Pictures paired with source code:
________________________

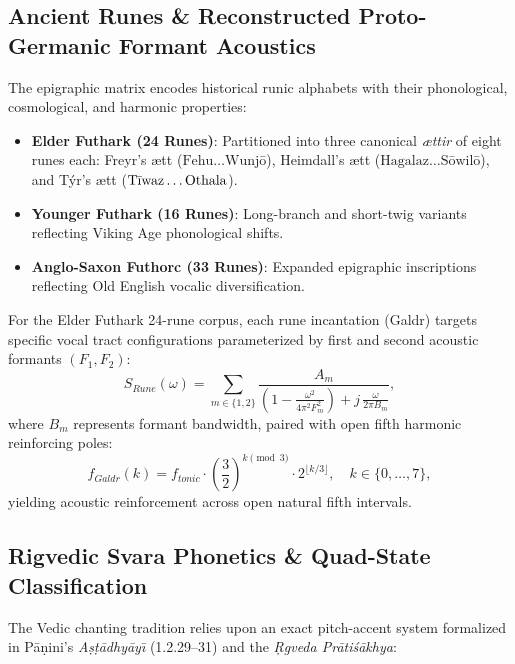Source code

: \documentclass[11pt,a4paper,reqno]{article}
\def\mathrm#1{#1}%
\theoremstyle{plain}
\theoremstyle{definition}
\theoremstyle{remark}
\numberwithin{equation}{section}
\begin{document}
\subsection{\texorpdfstring{Ancient Runes \& Reconstructed Proto-Germanic Formant Acoustics}{Ancient Runes and Reconstructed Proto-Germanic Formant Acoustics}}
The epigraphic matrix encodes historical runic alphabets with their phonological, cosmological, and harmonic properties:
\begin{itemize}
    \item \textbf{Elder Futhark (24 Runes)}: Partitioned into three canonical \emph{\ae ttir} of eight runes each: Freyr's \ae tt ($\text{Fehu} \dots \text{Wunj\={o}}$), Heimdall's \ae tt ($\text{Hagalaz} \dots \text{S\={o}wil\={o}}$), and T\'yr's \ae tt ($\text{T\={\i}waz} \dots \text{Othala}$).
    \item \textbf{Younger Futhark (16 Runes)}: Long-branch and short-twig variants reflecting Viking Age phonological shifts.
    \item \textbf{Anglo-Saxon Futhorc (33 Runes)}: Expanded epigraphic inscriptions reflecting Old English vocalic diversification.
\end{itemize}

For the Elder Futhark 24-rune corpus, each rune incantation (Galdr) targets specific vocal tract configurations parameterized by first and second acoustic formants $(F_1, F_2)$:
\begin{equation}
\label{eq:runic_formant}
S_{\mathrm{Rune}}(\omega) = \sum_{m \in \{1, 2\}} \frac{A_m}{\left(1 - \frac{\omega^2}{4\pi^2 F_m^2}\right) + j \, \frac{\omega}{2\pi B_m}},
\end{equation}
where $B_m$ represents formant bandwidth, paired with open fifth harmonic reinforcing poles:
\begin{equation}
\label{eq:galdr_resonance}
f_{\mathrm{Galdr}}(k) = f_{\mathrm{tonic}} \cdot \left(\frac{3}{2}\right)^{k \pmod 3} \cdot 2^{\lfloor k/3 \rfloor}, \quad k \in \{0, \dots, 7\},
\end{equation}
yielding acoustic reinforcement across open natural fifth intervals.

\subsection{\texorpdfstring{Rigvedic Svara Phonetics \& Quad-State Classification}{Rigvedic Svara Phonetics and Quad-State Classification}}
The Vedic chanting tradition relies upon an exact pitch-accent system formalized in P\={a}\d{n}ini's \emph{A\d{s}\d{t}\={a}dhy\={a}y\={\i}} (1.2.29--31) and the \emph{\d{R}gveda Pr\={a}ti\'{s}\={a}khya}:
\end{document}
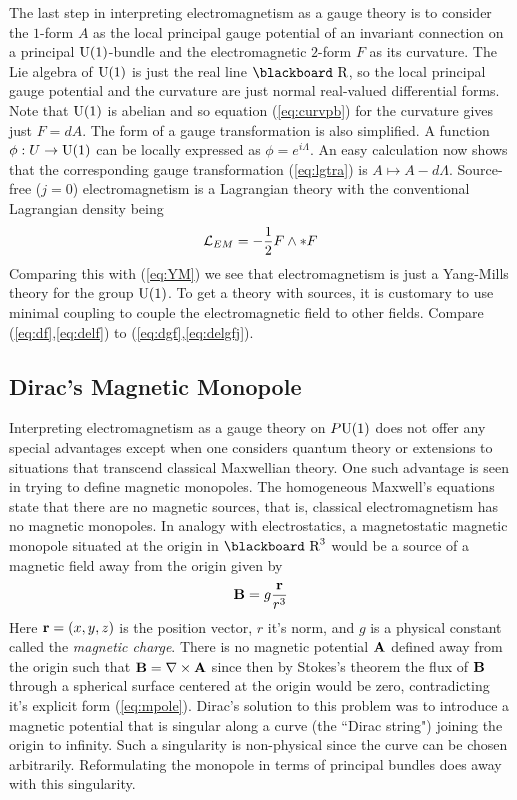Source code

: \documentclass[12pt,titlepage]{article}
\def\bbf#1{\hbox{\blackboard #1}}
\def\lR{\bbf R}
\def\cL{{\cal L}}
\def\U{\hbox{U}}
\begin{document}
The last step in interpreting electromagnetism as a gauge theory is to
consider the \(1\)-form \(A\) as the local principal gauge potential of
an invariant connection on a principal \(\U(1)\)-bundle and the
electromagnetic \(2\)-form \(F\) as its curvature. 
The Lie algebra of \(\U(1)\) is just the real line \(\lR\), so the local
principal gauge potential and the curvature are just normal real-valued
differential forms.
Note that \(\U(1)\) is 
abelian and so equation (\ref{eq:curvpb}) for the curvature 
gives just \(F=dA\). The form of  a gauge transformation is also simplified.
 A function
\(\phi:U \to \U(1)\) can be locally expressed as \(\phi =
e^{i\Lambda}\). An easy calculation now shows that the corresponding
gauge transformation (\ref{eq:lgtra}) is \(A \mapsto A -d\Lambda\).
Source-free (\(j=0\)) electromagnetism is a Lagrangian theory
with the conventional Lagrangian density being
\[
\cL_{EM}= -\frac{1}{2}F\wedge *F
\]
Comparing this with (\ref{eq:YM}) we see that electromagnetism is just
a Yang-Mills theory for the group \(\U(1)\). To get a theory with
sources, it is customary to use minimal coupling to couple the
electromagnetic field to other fields. Compare
(\ref{eq:df},\ref{eq:delf}) to (\ref{eq:dgf},\ref{eq:delgfj}). 

\subsection{Dirac's Magnetic Monopole}%

Interpreting electromagnetism as a gauge theory on \(P\U(1)\) does not
offer any special advantages except when one considers quantum theory or
extensions to situations that transcend classical Maxwellian theory. One
such advantage is seen in trying to define magnetic monopoles. The
homogeneous Maxwell's equations state that there are no magnetic
sources, that is, classical electromagnetism has no magnetic monopoles.
%
 In analogy with electrostatics, a magnetostatic 
magnetic monopole situated at the origin in \(\lR^3\) would be a source of
a magnetic field away from the origin given by 
\begin{equation}\label{eq:mpole}%
{\bf B} = g\frac{{\bf r}}{r^3}
\end{equation}%
Here \({\bf r}=(x,y,z)\) is the position vector,  \(r\) it's norm, and
\(g\) is a physical constant called the  {\em magnetic charge\/}.
%
There is no magnetic potential \({\bf A}\) defined away from the origin
such that \({\bf B}={\bf \nabla}\times {\bf A}\) since then by Stokes's
theorem the flux of \({\bf B}\) through a spherical surface centered at
the origin would be zero, contradicting it's explicit form 
(\ref{eq:mpole}). Dirac's solution to this problem was to introduce a
magnetic potential that is singular along a curve (the ``Dirac string")
joining the origin to infinity. Such a singularity is non-physical
since the curve can be chosen arbitrarily. Reformulating the monopole in
terms of principal bundles does away with this singularity. 
\end{document}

________________________

DIRECTIONS FOR THIS TASK: Above are the records; from them, give again exactly the lines from the one containing "The last step" through the one containing "Comparing this with", both included.

REPLY TO THE EXERCISE:
The last step in interpreting electromagnetism as a gauge theory is to
consider the \(1\)-form \(A\) as the local principal gauge potential of
an invariant connection on a principal \(\U(1)\)-bundle and the
electromagnetic \(2\)-form \(F\) as its curvature. 
The Lie algebra of \(\U(1)\) is just the real line \(\lR\), so the local
principal gauge potential and the curvature are just normal real-valued
differential forms.
Note that \(\U(1)\) is 
abelian and so equation (\ref{eq:curvpb}) for the curvature 
gives just \(F=dA\). The form of  a gauge transformation is also simplified.
 A function
\(\phi:U \to \U(1)\) can be locally expressed as \(\phi =
e^{i\Lambda}\). An easy calculation now shows that the corresponding
gauge transformation (\ref{eq:lgtra}) is \(A \mapsto A -d\Lambda\).
Source-free (\(j=0\)) electromagnetism is a Lagrangian theory
with the conventional Lagrangian density being
\[
\cL_{EM}= -\frac{1}{2}F\wedge *F
\]
Comparing this with (\ref{eq:YM}) we see that electromagnetism is just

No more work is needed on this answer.